И началось священнодействие. Художник брал один за другим холсты, поворачивал их изображением вперед, говорил, кто на нем запечатлен, последним нам показал портрет скрюченного нищего. Он только что его написал, еще не высохли краски, рассказывал, как увидел его на паперти Дорогомиловского собора, как привез домой, с трудом помог ему подняться по лестнице. И в течение нескольких дней писал его портрет. Досталось Прасковье Тихоновне с этим нищим хлопот!

Впечатление от эскизов, изображавших столпов гонимого православия, было настолько сильное, что я потом несколько дней ходил точно ошалелый. Так необычно было искусство Корина в сравнении со всем тем, что я видел на тогдашних выставках. Так невероятно было то, что он сам, совершенно чуждый всему тому, о чем тогда кричали газеты, мог творить, и жить, и продолжать творить. И каким мелким казалось все то, что называлось пролетарским искусством!

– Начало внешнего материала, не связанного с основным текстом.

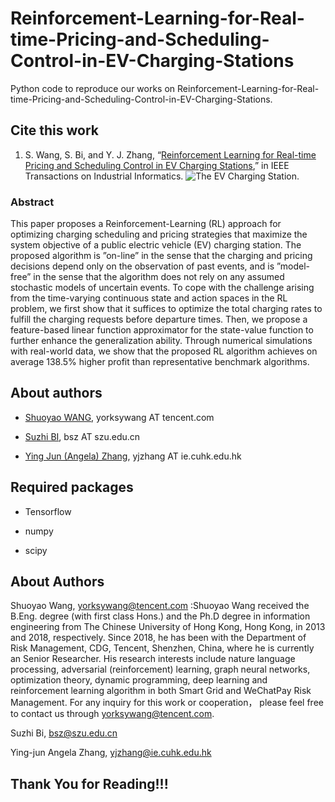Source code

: # Reinforcement-Learning-for-Real-time-Pricing-and-Scheduling-Control-in-EV-Charging-Stations
Python code to reproduce our works on Reinforcement-Learning-for-Real-time-Pricing-and-Scheduling-Control-in-EV-Charging-Stations.


## Cite this work

1. S. Wang, S. Bi, and Y. J. Zhang, “[Reinforcement Learning for Real-time Pricing and
Scheduling Control in EV Charging Stations](https://ieeexplore.ieee.org/document/8888199),” in IEEE Transactions on Industrial Informatics.
![The EV Charging Station.](https://github.com/wsyCUHK/Reinforcement-Learning-for-Real-time-Pricing-and-Scheduling-Control-in-EV-Charging-Stations/issues/1#issue-517173491)

### Abstract
This paper proposes a Reinforcement-Learning (RL) approach for optimizing charging scheduling and pricing strategies that maximize the system objective of a public electric vehicle (EV) charging station. The proposed algorithm is ”on-line” in the sense that the charging and pricing decisions depend only on the observation of past events, and is ”model-free” in the sense that the algorithm does not rely on any assumed stochastic models of uncertain events. To cope with the challenge arising from the time-varying continuous state and action spaces in the RL problem, we first show that it suffices to optimize the total charging rates to fulfill the charging requests before departure times. Then, we propose a feature-based linear function approximator for the state-value function to further enhance the generalization ability. Through numerical simulations with real-world data, we show that the proposed RL algorithm achieves on average 138.5% higher profit than representative benchmark algorithms.

## About authors

- [Shuoyao WANG](https://scholar.google.com/citations?user=RYG-gYYAAAAJ&hl=en), yorksywang AT tencent.com

- [Suzhi BI](https://scholar.google.com/citations?user=uibqC-0AAAAJ), bsz AT szu.edu.cn

- [Ying Jun (Angela) Zhang](https://scholar.google.com/citations?user=iOb3wocAAAAJ), yjzhang AT ie.cuhk.edu.hk

## Required packages

- Tensorflow

- numpy

- scipy


## About Authors
Shuoyao Wang, yorksywang@tencent.com :Shuoyao Wang received the B.Eng. degree (with first class Hons.) and the Ph.D degree in information engineering from The Chinese University of Hong Kong, Hong Kong, in 2013 and 2018, respectively. Since 2018, he has been with the Department of Risk Management, CDG, Tencent, Shenzhen, China, where he is currently an Senior Researcher. His research interests include nature language processing, adversarial (reinforcement) learning, graph neural networks, optimization theory, dynamic programming, deep learning and reinforcement learning algorithm in both Smart Grid and WeChatPay Risk Management. For any inquiry for this work or cooperation， please feel free to contact us through yorksywang@tencent.com.

Suzhi Bi, bsz@szu.edu.cn

Ying-jun Angela Zhang, yjzhang@ie.cuhk.edu.hk

## Thank You for Reading!!!
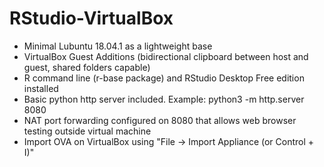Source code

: # RStudio-VirtualBox

- Minimal Lubuntu 18.04.1 as a lightweight base
- VirtualBox Guest Additions (bidirectional clipboard between host and guest, shared folders capable)
- R command line (r-base package) and RStudio Desktop Free edition installed
- Basic python http server included. Example: python3 -m http.server 8080
- NAT port forwarding configured on 8080 that allows web browser testing outside virtual machine
- Import OVA on VirtualBox using "File -> Import Appliance (or Control + I)"

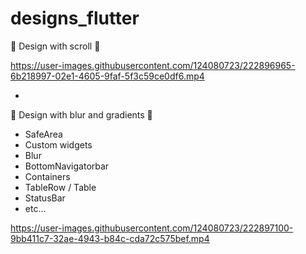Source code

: # designs_flutter

💙 Design with scroll 💙

https://user-images.githubusercontent.com/124080723/222896965-6b218997-02e1-4605-9faf-5f3c59ce0df6.mp4

-

💙 Design with blur and gradients 💙
- SafeArea
- Custom widgets
- Blur
- BottomNavigatorbar
- Containers
- TableRow / Table
- StatusBar
- etc...



https://user-images.githubusercontent.com/124080723/222897100-9bb411c7-32ae-4943-b84c-cda72c575bef.mp4
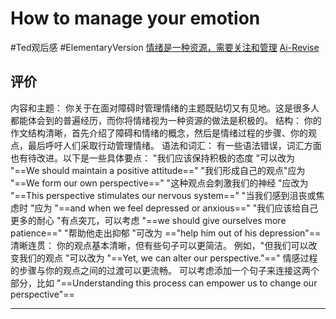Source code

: # How to manage your emotion
#Ted观后感 #ElementaryVersion
[情绪是一种资源，需要关注和管理](精力管理.md)
[Ai-Revise](Ai-Version怎么管理你的情绪.md)
## 评价
内容和主题：
	你关于在面对障碍时管理情绪的主题既贴切又有见地。这是很多人都能体会到的普遍经历，而你将情绪视为一种资源的做法是积极的。
结构：
	你的作文结构清晰，首先介绍了障碍和情绪的概念，然后是情绪过程的步骤、你的观点，最后呼吁人们采取行动管理情绪。
语法和词汇：
	有一些语法错误，词汇方面也有待改进。以下是一些具体要点：
		"我们应该保持积极的态度 "可以改为
		 "==We should maintain a positive attitude=="
		"我们形成自己的观点"应为 
		"==We form our own perspective=="
		"这种观点会刺激我们的神经 "应改为 
		"==This perspective stimulates our nervous system=="
		"当我们感到沮丧或焦虑时 "应为 
		"==and when we feel depressed or anxious=="
		"我们应该给自己更多的耐心 "有点突兀，可以考虑
		 "==we should give ourselves more patience=="
		"帮助他走出抑郁 "可改为 
		=="help him out of his depression"==
	清晰连贯：
你的观点基本清晰，但有些句子可以更简洁。
	例如，"但我们可以改变我们的观点 "可以改为 "==Yet, we can alter our perspective."=="
情感过程的步骤与你的观点之间的过渡可以更流畅。
	可以考虑添加一个句子来连接这两个部分，比如 "==Understanding this process can empower us to change our perspective"==

---
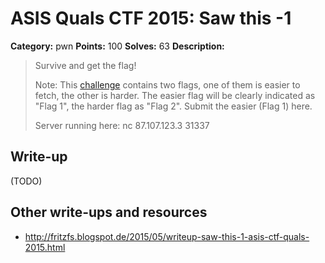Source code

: # ASIS Quals CTF 2015: Saw this -1

**Category:** pwn
**Points:** 100
**Solves:** 63
**Description:**

> Survive and get the flag!
>
> Note: This [challenge](http://tasks.asis-ctf.ir/sawthis_cdc323fa79278bcd63e91156dd83e91c) contains two flags, one of them is easier to
> fetch, the other is harder. The easier flag will be clearly indicated
> as "Flag 1", the harder flag as "Flag 2". Submit the easier (Flag 1)
> here.
> 
> Server running here:
> nc 87.107.123.3 31337

## Write-up

(TODO)

## Other write-ups and resources

* <http://fritzfs.blogspot.de/2015/05/writeup-saw-this-1-asis-ctf-quals-2015.html>

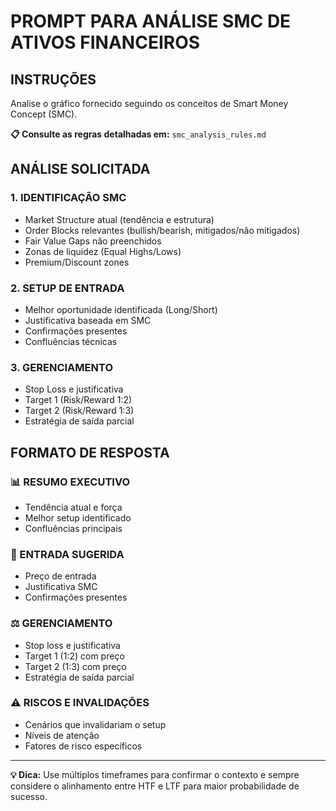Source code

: # PROMPT PARA ANÁLISE SMC DE ATIVOS FINANCEIROS

## INSTRUÇÕES

Analise o gráfico fornecido seguindo os conceitos de Smart Money Concept (SMC). 

**📋 Consulte as regras detalhadas em:** `smc_analysis_rules.md`

## ANÁLISE SOLICITADA

### 1. **IDENTIFICAÇÃO SMC**
- Market Structure atual (tendência e estrutura)
- Order Blocks relevantes (bullish/bearish, mitigados/não mitigados)
- Fair Value Gaps não preenchidos
- Zonas de liquidez (Equal Highs/Lows)
- Premium/Discount zones

### 2. **SETUP DE ENTRADA**
- Melhor oportunidade identificada (Long/Short)
- Justificativa baseada em SMC
- Confirmações presentes
- Confluências técnicas

### 3. **GERENCIAMENTO**
- Stop Loss e justificativa
- Target 1 (Risk/Reward 1:2)
- Target 2 (Risk/Reward 1:3)
- Estratégia de saída parcial

## FORMATO DE RESPOSTA

### **📊 RESUMO EXECUTIVO**
- Tendência atual e força
- Melhor setup identificado
- Confluências principais

### **🎯 ENTRADA SUGERIDA**
- Preço de entrada
- Justificativa SMC
- Confirmações presentes

### **⚖️ GERENCIAMENTO**
- Stop loss e justificativa
- Target 1 (1:2) com preço
- Target 2 (1:3) com preço
- Estratégia de saída parcial

### **⚠️ RISCOS E INVALIDAÇÕES**
- Cenários que invalidariam o setup
- Níveis de atenção
- Fatores de risco específicos

---

**💡 Dica:** Use múltiplos timeframes para confirmar o contexto e sempre considere o alinhamento entre HTF e LTF para maior probabilidade de sucesso.
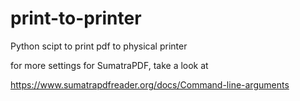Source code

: # print-to-printer
Python scipt to print pdf to physical printer

for more settings for SumatraPDF, take a look at

https://www.sumatrapdfreader.org/docs/Command-line-arguments
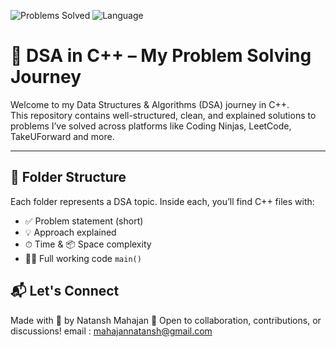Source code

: ![Problems Solved](https://img.shields.io/badge/Problems_Solved-23-blue)
 ![Language](https://img.shields.io/badge/Language-C++-orange)


# 🚀 DSA in C++ – My Problem Solving Journey

Welcome to my Data Structures & Algorithms (DSA) journey in C++.  
This repository contains well-structured, clean, and explained solutions to problems I’ve solved across platforms like Coding Ninjas, LeetCode, TakeUForward and more.

---

## 📂 Folder Structure

Each folder represents a DSA topic. Inside each, you’ll find C++ files with:
- ✅ Problem statement (short)
- 💡 Approach explained
- ⏱ Time & 📦 Space complexity
- 👨‍💻 Full working code `main()`

## 📬 Let's Connect
Made with 💙 by Natansh Mahajan
📧 Open to collaboration, contributions, or discussions!
email : mahajannatansh@gmail.com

Прасковья Тихоновна позвала нас чай пить. Мы сидели молча, переживали. Николай Лебедев что-то черкал в своей записной книжке. Неожиданно он встал и сказал, что хочет прочесть стихи о Корине: не помню, хорошие ли они были или не очень, он назвал художника великим. Павел Дмитриевич запротестовал, сказал, что на Руси был только один великий художник — Александр Иванов… Мы распрощались, ушли…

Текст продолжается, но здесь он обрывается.